Make Music Cleveland Asks Musicians to Celebrate a Tuneful Summer Solstice

David Ellis plays solo Viola Da Gamba at the 5th Street Arcades for Make Music Cleveland. Photo by Hannah Santisi

Wed 6/21

You’ve heard of a flash mob, where a seemingly random group of people gather to perform or entertain unsuspecting onlookers. Currently Peter Slowik is hoping to create a similar mindset or experience on the summer solstice with the second annual Make Music Cleveland taking place all over Northeast Ohio.

The idea is simple: make music wherever, whenever. Whether it’s street musicians, a coffee shop performance or a show at a club, June 21 should be a day of music. Make Music Cleveland last year featured more than 200 performers in 75 different venues reaching more than 20,000 audience members.

CoolCleveland talked to Make Music Cleveland organizer Slowik about the upcoming day of music.

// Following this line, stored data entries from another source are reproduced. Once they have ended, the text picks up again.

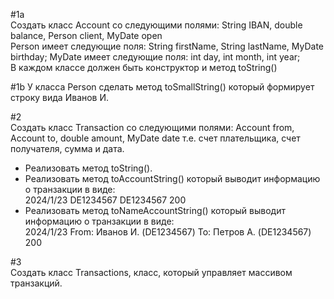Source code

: #1a  
Создать класс Account со следующими полями: String IBAN, double balance, Person client, MyDate open  
Person имеет следующие поля: String firstName, String lastName, MyDate birthday;
MyDate имеет следующие поля: int day, int month, int year;  
В каждом классе должен быть конструктор и метод toString()

#1b
У класса Person сделать метод toSmallString() который формирует строку вида Иванов И.

#2  
Создать класс Transaction со следующими полями: Account from, Account to, double amount, MyDate date т.е. счет плательщика, счет получателя, сумма и дата.
- Реализовать метод toString().
- Реализовать метод toAccountString() который выводит информацию о транзакции  в виде:  
2024/1/23  DE1234567  DE1234567  200
- Реализовать метод toNameAccountString() который выводит информацию о транзакции  в виде:  
2024/1/23  From: Иванов И. (DE1234567)  To: Петров А. (DE1234567)  200


#3  
Создать класс Transactions, класс, который управляет массивом транзакций. 
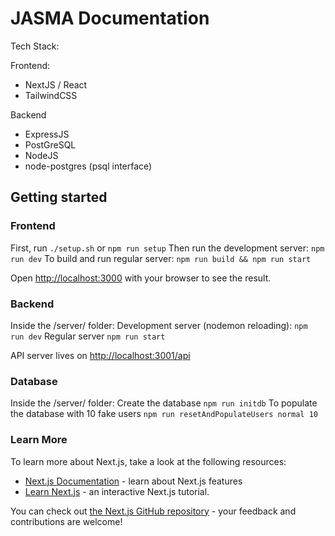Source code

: # JASMA Documentation

Tech Stack:

Frontend:
- NextJS / React
- TailwindCSS

Backend
- ExpressJS
- PostGreSQL
- NodeJS
- node-postgres (psql interface)

## Getting started

### Frontend

First, run `./setup.sh` or `npm run setup`
Then run the development server:
`npm run dev`
To build and run regular server:
`npm run build && npm run start`

Open [http://localhost:3000](http://localhost:3000) with your browser to see the result.

### Backend

Inside the /server/ folder:
Development server (nodemon reloading):
`npm run dev`
Regular server
`npm run start`

API server lives on [http://localhost:3001/api](http://localhost:3001/api)

### Database

Inside the /server/ folder:
Create the database
`npm run initdb`
To populate the database with 10 fake users
`npm run resetAndPopulateUsers normal 10`

### Learn More

To learn more about Next.js, take a look at the following resources:

- [Next.js Documentation](https://nextjs.org/docs) - learn about Next.js features
- [Learn Next.js](https://nextjs.org/learn) - an interactive Next.js tutorial.

You can check out [the Next.js GitHub repository](https://github.com/vercel/next.js/) - your feedback and contributions are welcome!

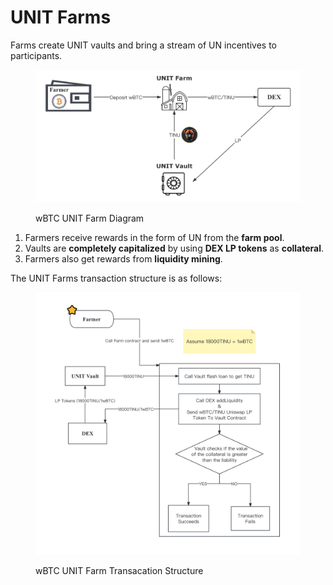 # UNIT Farms

Farms create UNIT vaults and bring a stream of UN incentives to participants.

<figure><img src="../.gitbook/assets/截屏2023-11-13 15.11.04.png" alt=""><figcaption><p>wBTC UNIT Farm Diagram</p></figcaption></figure>

1. Farmers receive rewards in the form of UN from the **farm pool**.&#x20;
2. Vaults are **completely capitalized** by using **DEX LP tokens** as **collateral**.&#x20;
3. Farmers also get rewards from **liquidity mining**.

The UNIT Farms transaction structure is as follows:

<figure><img src="../.gitbook/assets/Complex Version Farm 3.png" alt=""><figcaption><p>wBTC UNIT Farm Transacation Structure</p></figcaption></figure>
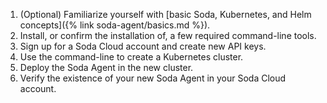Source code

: 1. (Optional) Familiarize yourself with [basic Soda, Kubernetes, and Helm concepts]({% link soda-agent/basics.md %}). 
2. Install, or confirm the installation of, a few required command-line tools.
3. Sign up for a Soda Cloud account and create new API keys.
4. Use the command-line to create a Kubernetes cluster.
5. Deploy the Soda Agent in the new cluster.  
6. Verify the existence of your new Soda Agent in your Soda Cloud account.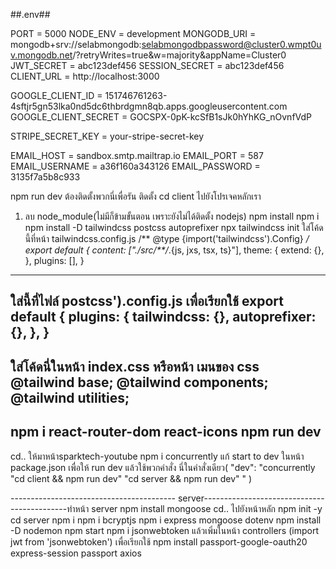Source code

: ##.env## 

PORT = 5000
NODE_ENV = development
MONGODB_URI = mongodb+srv://selabmongodb:selabmongodbpassword@cluster0.wmpt0uv.mongodb.net/?retryWrites=true&w=majority&appName=Cluster0
JWT_SECRET = abc123def456
SESSION_SECRET = abc123def456
CLIENT_URL = http://localhost:3000

GOOGLE_CLIENT_ID = 151746761263-4sftjr5gn53lka0nd5dc6thbrdgmn8qb.apps.googleusercontent.com
GOOGLE_CLIENT_SECRET = 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

STRIPE_SECRET_KEY = your-stripe-secret-key

EMAIL_HOST = sandbox.smtp.mailtrap.io
EMAIL_PORT = 587
EMAIL_USERNAME = a36f160a343126
EMAIL_PASSWORD = 3135f7a5b8c933


npm run dev ต้องติดตั้งพวกนี่เพื่อรัน
ติดตั้ง 
cd client ไปยังโปรเจคหลักเรา
1. ลบ node_module(ไม่มีก็ข้ามขั้นตอน เพราะยังไม่ได้ติดตั้ง nodejs)
npm install
npm i
npm install -D tailwindcss postcss autoprefixer
npx tailwindcss init
ใส่โค้ดนี้ที่หน้า  tailwindcss.config.js
/** @type {import('tailwindcss').Config} */
export default {
  content: ["./src/**/*.{js, jxs, tsx, ts}"],
  theme: {
    extend: {},
  },
  plugins: [],
}
----------------
ใส่นี้ที่ไฟล์ postcss').config.js เพื่อเรียกใช้
export default {
  plugins: {
    tailwindcss: {},
    autoprefixer: {},
  },
}
----------------
ใส่โค้ดนี่ในหน้า index.css หรือหน้า เมนของ css
@tailwind base;
@tailwind components;
@tailwind utilities;
----------------
npm i react-router-dom react-icons
npm run dev
----------------
cd.. ให้มาหน้าsparktech-youtube
npm i concurrently
แก้ start to dev ในหน้า package.json เพื่อให้ run dev แล้วใช้พวกคำสั่ง นี่ในคำสั่งเดียว(   "dev": "concurrently \"cd client && npm run dev\" \"cd server && npm run dev\" " )

----------------------------------------- server--------------------------------------------ทำหน้า server
npm install mongoose
cd.. ไปยังหน้าหลัก
npm init -y
cd server
npm i npm i bcryptjs
npm i express mongoose dotenv
npm install -D nodemon
npm start
npm i jsonwebtoken แล้วเพิ่มในหน้า controllers (import jwt from 'jsonwebtoken') เพื่อเรียกใช้
npm install passport-google-oauth20 express-session passport axios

What exactly is Make Music Cleveland?

This is something that happens around the world on the longest day of the year, June 21. The people who started Make Music Day in France about 25 years ago thought the longest day should be all about music. Basically, it’s become almost a national holiday in France, very akin to Halloween. People just experience music all over the place. If you walk around here on Halloween, you’ll see people in costumes, and the idea is to make that prevalent in and around everywhere. And it’s become really commonplace on that day. Nobody has been doing it here. When I found out the idea of Make Music Day, I felt this is something Cleveland really needs to have because Cleveland has kind of a vibrant music scene. We should not be behind the rest of the world.

What’s the goal for Make Music Cleveland in its second year?

This year we’re aiming for 200 concerts and the idea is a concert ­— I say “concert” kind of loosely — can be a performance where you just invite some friends over to your front lawn. The idea is, it’s public music, it’s free, it’s fun and it’s participatory.

So literally the idea is on June 21 people will stumble upon music in the unlikeliest of places?

Absolutely. There will be music all day in Public Square. There will be music at the Bop Stop and the Happy Dog, some of the traditional places, but the really fun thing about Make Music Day is anybody can be involved. They can make music on their own front porch. Or if you have a business, you can put a musician in front for a day. It’s mainly non-traditional venues. That’s the spirit of the thing. That’s the kind of grassroots movement. I can’t tell you what spaces there will be music because hopefully people will pop up and make music all around the city. They’ll be planned and unplanned things. It’s just a day to celebrate the inner-musician in all of us.

What did you learn about Make Music Cleveland in year one?

What we learned is we need to get the word out so this will have a grassroots effect. And it’s happening. More and more people are talking about it. People are excited saying, “I can make music with my neighbors.” Or my favorite is a lady in Cleveland last year that just opened up her porch for people on her street. So she had five or six people playing music all night. That’s what I’m really envisioning happening all over the city. Maybe not this year, but in three or four years I just want it to be a standing thing. Nobody has to promote Halloween. That’s what this should be like.

It sounds as though Make Music Cleveland is a unique event that when it’s fully reaching into the community you may not truly know the number of related live music events or pop-up concerts taking place in Northeast Ohio.

The only reason it’s important to capture what happens with this is to motivate and stimulate people for next year to share their music. It’s nice if you can capture it and send pictures or post on social media to let everybody know. I think that everybody has an instinct to appreciate this or enjoy this in some way. It’s just getting people to action. There are ten times more stuff happening that people won’t even bother to tell folks about. They’ll just do it.

At the very least, it seems as though the goal behind Make Music Cleveland is really just to add smiles to Northeast Ohio.

Absolutely, I always say music should be the best part of your life as it possibly can. So this is hopefully making them smile and giving them unexpected beauty for their day. I think in this day of narrowcasting where we can only listen to our type of music, hopefully people will hear other kinds of music that they will enjoy. Say a dulcimer player performing on a street corner. The other thing is to just bring different kinds of people together. Music breaks down the barriers we put between ourselves and in today’s society.